TASK BRIEF: Write the data out in full and word for word. Do not include images.

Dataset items
....

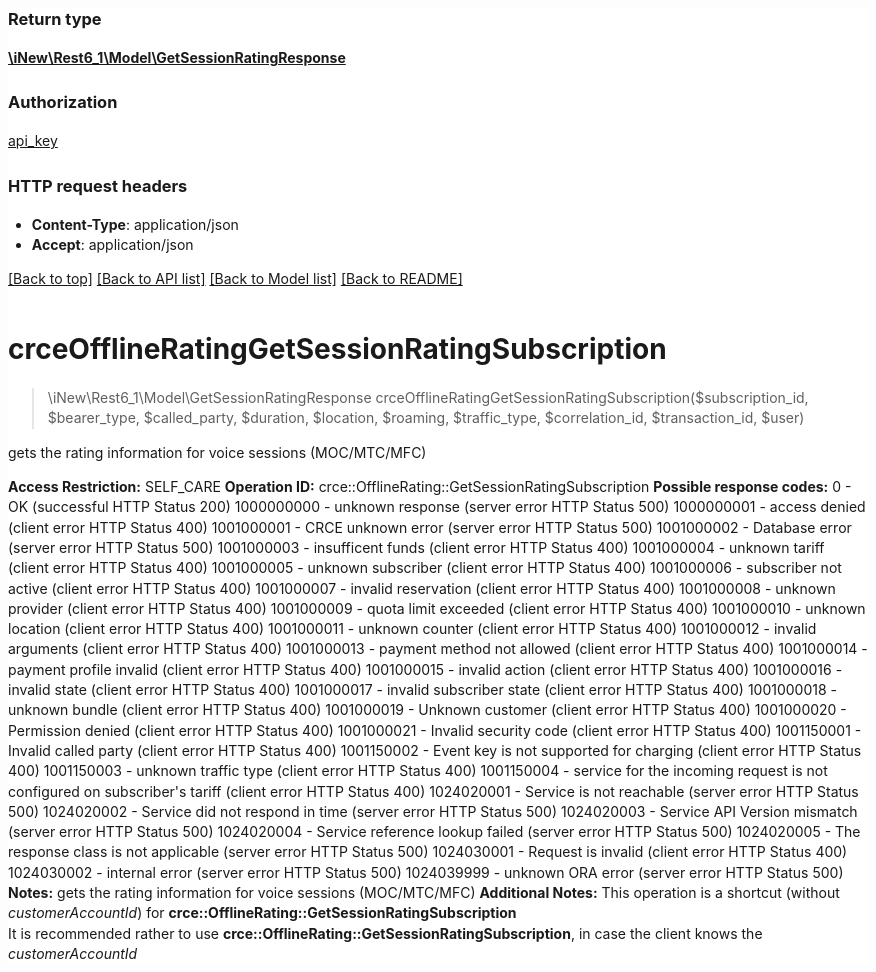 ### Return type

[**\iNew\Rest6_1\Model\GetSessionRatingResponse**](../Model/GetSessionRatingResponse.md)

### Authorization

[api_key](../../README.md#api_key)

### HTTP request headers

 - **Content-Type**: application/json
 - **Accept**: application/json

[[Back to top]](#) [[Back to API list]](../../README.md#documentation-for-api-endpoints) [[Back to Model list]](../../README.md#documentation-for-models) [[Back to README]](../../README.md)

# **crceOfflineRatingGetSessionRatingSubscription**
> \iNew\Rest6_1\Model\GetSessionRatingResponse crceOfflineRatingGetSessionRatingSubscription($subscription_id, $bearer_type, $called_party, $duration, $location, $roaming, $traffic_type, $correlation_id, $transaction_id, $user)

gets the rating information for voice sessions (MOC/MTC/MFC)

**Access Restriction:** SELF_CARE  **Operation ID:** crce::OfflineRating::GetSessionRatingSubscription  **Possible response codes:**   0 - OK (successful HTTP Status 200)   1000000000 - unknown response (server error HTTP Status 500)   1000000001 - access denied (client error HTTP Status 400)   1001000001 - CRCE unknown error (server error HTTP Status 500)   1001000002 - Database error (server error HTTP Status 500)   1001000003 - insufficent funds (client error HTTP Status 400)   1001000004 - unknown tariff (client error HTTP Status 400)   1001000005 - unknown subscriber (client error HTTP Status 400)   1001000006 - subscriber not active (client error HTTP Status 400)   1001000007 - invalid reservation (client error HTTP Status 400)   1001000008 - unknown provider (client error HTTP Status 400)   1001000009 - quota limit exceeded (client error HTTP Status 400)   1001000010 - unknown location (client error HTTP Status 400)   1001000011 - unknown counter (client error HTTP Status 400)   1001000012 - invalid arguments (client error HTTP Status 400)   1001000013 - payment method not allowed (client error HTTP Status 400)   1001000014 - payment profile invalid (client error HTTP Status 400)   1001000015 - invalid action (client error HTTP Status 400)   1001000016 - invalid state (client error HTTP Status 400)   1001000017 - invalid subscriber state (client error HTTP Status 400)   1001000018 - unknown bundle (client error HTTP Status 400)   1001000019 - Unknown customer (client error HTTP Status 400)   1001000020 - Permission denied (client error HTTP Status 400)   1001000021 - Invalid security code (client error HTTP Status 400)   1001150001 - Invalid called party (client error HTTP Status 400)   1001150002 - Event key is not supported for charging (client error HTTP Status 400)   1001150003 - unknown traffic type (client error HTTP Status 400)   1001150004 - service for the incoming request is not configured on subscriber's tariff (client error HTTP Status 400)   1024020001 - Service is not reachable (server error HTTP Status 500)   1024020002 - Service did not respond in time (server error HTTP Status 500)   1024020003 - Service API Version mismatch (server error HTTP Status 500)   1024020004 - Service reference lookup failed (server error HTTP Status 500)   1024020005 - The response class is not applicable (server error HTTP Status 500)   1024030001 - Request is invalid (client error HTTP Status 400)   1024030002 - internal error (server error HTTP Status 500)   1024039999 - unknown ORA error (server error HTTP Status 500)  **Notes:**   gets the rating information for voice sessions (MOC/MTC/MFC)  **Additional Notes:**   This operation is a shortcut (without <i>customerAccountId</i>) for <b>crce::OfflineRating::GetSessionRatingSubscription</b><br/>It is recommended rather to use <b>crce::OfflineRating::GetSessionRatingSubscription</b>, in case the client knows the <i>customerAccountId</i>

....

OUTPUT OF THE TASK:
 ### Return type

[**\iNew\Rest6_1\Model\GetSessionRatingResponse**](../Model/GetSessionRatingResponse.md)

### Authorization

[api_key](../../README.md#api_key)

### HTTP request headers

 - **Content-Type**: application/json
 - **Accept**: application/json

[[Back to top]](#) [[Back to API list]](../../README.md#documentation-for-api-endpoints) [[Back to Model list]](../../README.md#documentation-for-models) [[Back to README]](../../README.md)

# **crceOfflineRatingGetSessionRatingSubscription**
> \iNew\Rest6_1\Model\GetSessionRatingResponse crceOfflineRatingGetSessionRatingSubscription($subscription_id, $bearer_type, $called_party, $duration, $location, $roaming, $traffic_type, $correlation_id, $transaction_id, $user)

gets the rating information for voice sessions (MOC/MTC/MFC)

**Access Restriction:** SELF_CARE  **Operation ID:** crce::OfflineRating::GetSessionRatingSubscription  **Possible response codes:**   0 - OK (successful HTTP Status 200)   1000000000 - unknown response (server error HTTP Status 500)   1000000001 - access denied (client error HTTP Status 400)   1001000001 - CRCE unknown error (server error HTTP Status 500)   1001000002 - Database error (server error HTTP Status 500)   1001000003 - insufficent funds (client error HTTP Status 400)   1001000004 - unknown tariff (client error HTTP Status 400)   1001000005 - unknown subscriber (client error HTTP Status 400)   1001000006 - subscriber not active (client error HTTP Status 400)   1001000007 - invalid reservation (client error HTTP Status 400)   1001000008 - unknown provider (client error HTTP Status 400)   1001000009 - quota limit exceeded (client error HTTP Status 400)   1001000010 - unknown location (client error HTTP Status 400)   1001000011 - unknown counter (client error HTTP Status 400)   1001000012 - invalid arguments (client error HTTP Status 400)   1001000013 - payment method not allowed (client error HTTP Status 400)   1001000014 - payment profile invalid (client error HTTP Status 400)   1001000015 - invalid action (client error HTTP Status 400)   1001000016 - invalid state (client error HTTP Status 400)   1001000017 - invalid subscriber state (client error HTTP Status 400)   1001000018 - unknown bundle (client error HTTP Status 400)   1001000019 - Unknown customer (client error HTTP Status 400)   1001000020 - Permission denied (client error HTTP Status 400)   1001000021 - Invalid security code (client error HTTP Status 400)   1001150001 - Invalid called party (client error HTTP Status 400)   1001150002 - Event key is not supported for charging (client error HTTP Status 400)   1001150003 - unknown traffic type (client error HTTP Status 400)   1001150004 - service for the incoming request is not configured on subscriber's tariff (client error HTTP Status 400)   1024020001 - Service is not reachable (server error HTTP Status 500)   1024020002 - Service did not respond in time (server error HTTP Status 500)   1024020003 - Service API Version mismatch (server error HTTP Status 500)   1024020004 - Service reference lookup failed (server error HTTP Status 500)   1024020005 - The response class is not applicable (server error HTTP Status 500)   1024030001 - Request is invalid (client error HTTP Status 400)   1024030002 - internal error (server error HTTP Status 500)   1024039999 - unknown ORA error (server error HTTP Status 500)  **Notes:**   gets the rating information for voice sessions (MOC/MTC/MFC)  **Additional Notes:**   This operation is a shortcut (without <i>customerAccountId</i>) for <b>crce::OfflineRating::GetSessionRatingSubscription</b><br/>It is recommended rather to use <b>crce::OfflineRating::GetSessionRatingSubscription</b>, in case the client knows the <i>customerAccountId</i>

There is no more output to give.